The supposedly breached local server database – according to a screenshot of the alleged dump – includes fields login; mortlock; password; homer16; db name, and hnlial_db.
H&L’s customers include Australian Leisure and Hospitality Group (ALH), a venture that operates some 330 pubs and clubs around Australia.
Supermarket giant Woolworths is a joint-venture partner in ALH. Neither Woolworths nor ALH responded to repeated requests for comment after confirming initial receipt of news of the alleged breach on 13 September.
Time for a stiff drink
Australian pubs are well patronised, so if the allegations are true, there’s potential for many individuals’ details to be in the data dump.
Neal Wise, director of Melbourne penetration testing firm Assurance.com.au says the potential impact would depend on the information contained in alleged stolen databases, adding that PoS platforms are linked often to other systems such as loyalty programmes, which would potentially expand the scope of the client impact.
“I’m not sure what data has been accessed so this could be as simple as enabling ‘classic’ credit card fraud or it could tie back into loyalty or other related systems,” Wise says.
Other security experts speaking on the condition of anonymity agree it is reasonable to conclude that the hackers would seek to monetise the valuable intelligence they would have paid a high price to acquire and those whose details have allegedly been collected at the point of sale.
They say that if the hackers are telling the truth, they might be able to use the database to compromise customers’ information – including credit card or personal staff and payroll information – although nor the The Register nor experts contacted for the story could legally download and inspect the database, beyond viewing a screenshot purported to be of the database that the hackers uploaded to the internet.
The oldest trick in the book
If the alleged breach took place, it is likely the hackers located a file upload or SQL injection vulnerability to create the backdoor in firm’s systems, a form of attack Holden describes as the “oldest trick in the book”.
The Federal Government’s CERT Australia, while not commenting directly on the alleged breach, says organisations need to harden their defences.
“All organisations, including small and medium businesses, need to consider cyber security as part of their day-to-day business,” the agency told The Register in a statement. “Businesses that become aware of cyber security incidents should contact CERT Australia.”
The agency in 2014 published a guide for information security controls recommended for small- and medium-sized businesses. The advice, if followed, will significantly reduce exposure to compromise. It should be paired with advice within the Federal Government’s Stay Smart Online website.
The Open Web Application Security Project also offers security advice describing the worst perennial web application holes and mitigation strategies in its Top 10 list.
Wise says PoS systems must be segregated from other premise networks.
“Basically avoid combining venue networks – guest wireless, PoS terminals, etcetera,” Wise says, citing an example of a dentist who ran the sensitive office network on the same LAN as his guest wireless.
“Also remember that if you have systems that interface with bookkeeping and supply chain those should be protected and should be deployed in network segments that strictly control their access.”

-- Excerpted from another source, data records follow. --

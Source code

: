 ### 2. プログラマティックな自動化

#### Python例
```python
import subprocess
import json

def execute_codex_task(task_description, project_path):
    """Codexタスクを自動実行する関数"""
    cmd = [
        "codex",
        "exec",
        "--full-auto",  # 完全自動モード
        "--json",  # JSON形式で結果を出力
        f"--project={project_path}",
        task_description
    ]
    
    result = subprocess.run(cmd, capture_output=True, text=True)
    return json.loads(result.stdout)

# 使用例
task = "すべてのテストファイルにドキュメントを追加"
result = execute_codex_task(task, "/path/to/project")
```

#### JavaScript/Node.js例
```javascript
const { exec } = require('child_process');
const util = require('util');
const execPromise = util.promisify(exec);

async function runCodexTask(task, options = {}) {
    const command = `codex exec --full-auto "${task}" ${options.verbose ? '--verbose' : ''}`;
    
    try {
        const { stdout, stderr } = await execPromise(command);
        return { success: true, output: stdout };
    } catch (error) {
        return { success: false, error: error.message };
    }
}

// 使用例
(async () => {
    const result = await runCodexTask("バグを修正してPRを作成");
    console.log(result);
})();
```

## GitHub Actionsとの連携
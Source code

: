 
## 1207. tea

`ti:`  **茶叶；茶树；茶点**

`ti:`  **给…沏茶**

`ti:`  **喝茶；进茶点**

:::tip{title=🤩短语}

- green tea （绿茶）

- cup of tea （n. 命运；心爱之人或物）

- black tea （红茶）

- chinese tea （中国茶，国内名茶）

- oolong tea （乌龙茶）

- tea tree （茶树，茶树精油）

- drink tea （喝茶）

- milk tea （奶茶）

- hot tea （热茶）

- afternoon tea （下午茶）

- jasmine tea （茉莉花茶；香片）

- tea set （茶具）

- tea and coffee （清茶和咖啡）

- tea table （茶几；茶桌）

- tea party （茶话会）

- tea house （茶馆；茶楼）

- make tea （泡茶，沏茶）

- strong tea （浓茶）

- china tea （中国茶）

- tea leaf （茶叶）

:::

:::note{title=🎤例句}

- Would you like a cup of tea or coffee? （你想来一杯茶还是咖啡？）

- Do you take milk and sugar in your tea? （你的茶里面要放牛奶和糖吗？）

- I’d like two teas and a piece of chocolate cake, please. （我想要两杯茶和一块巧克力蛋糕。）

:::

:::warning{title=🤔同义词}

Wise says PoS vendors should ensure data is protected at rest and in transit in large multi-site customer architectures where data is synchronised.
Holden says the alleged breach should serve as a warning for PoS vendors to harden their systems noting that hackers will breach businesses using the easiest path available.
“From my perspective, most hackers more often go along the path of least resistance and use the standard tools,” Holden says.
“I think security should deter types of attacks, not types of attackers. In addition there must be better deterrents that would identify malicious changes in infrastructure and detect data loss.”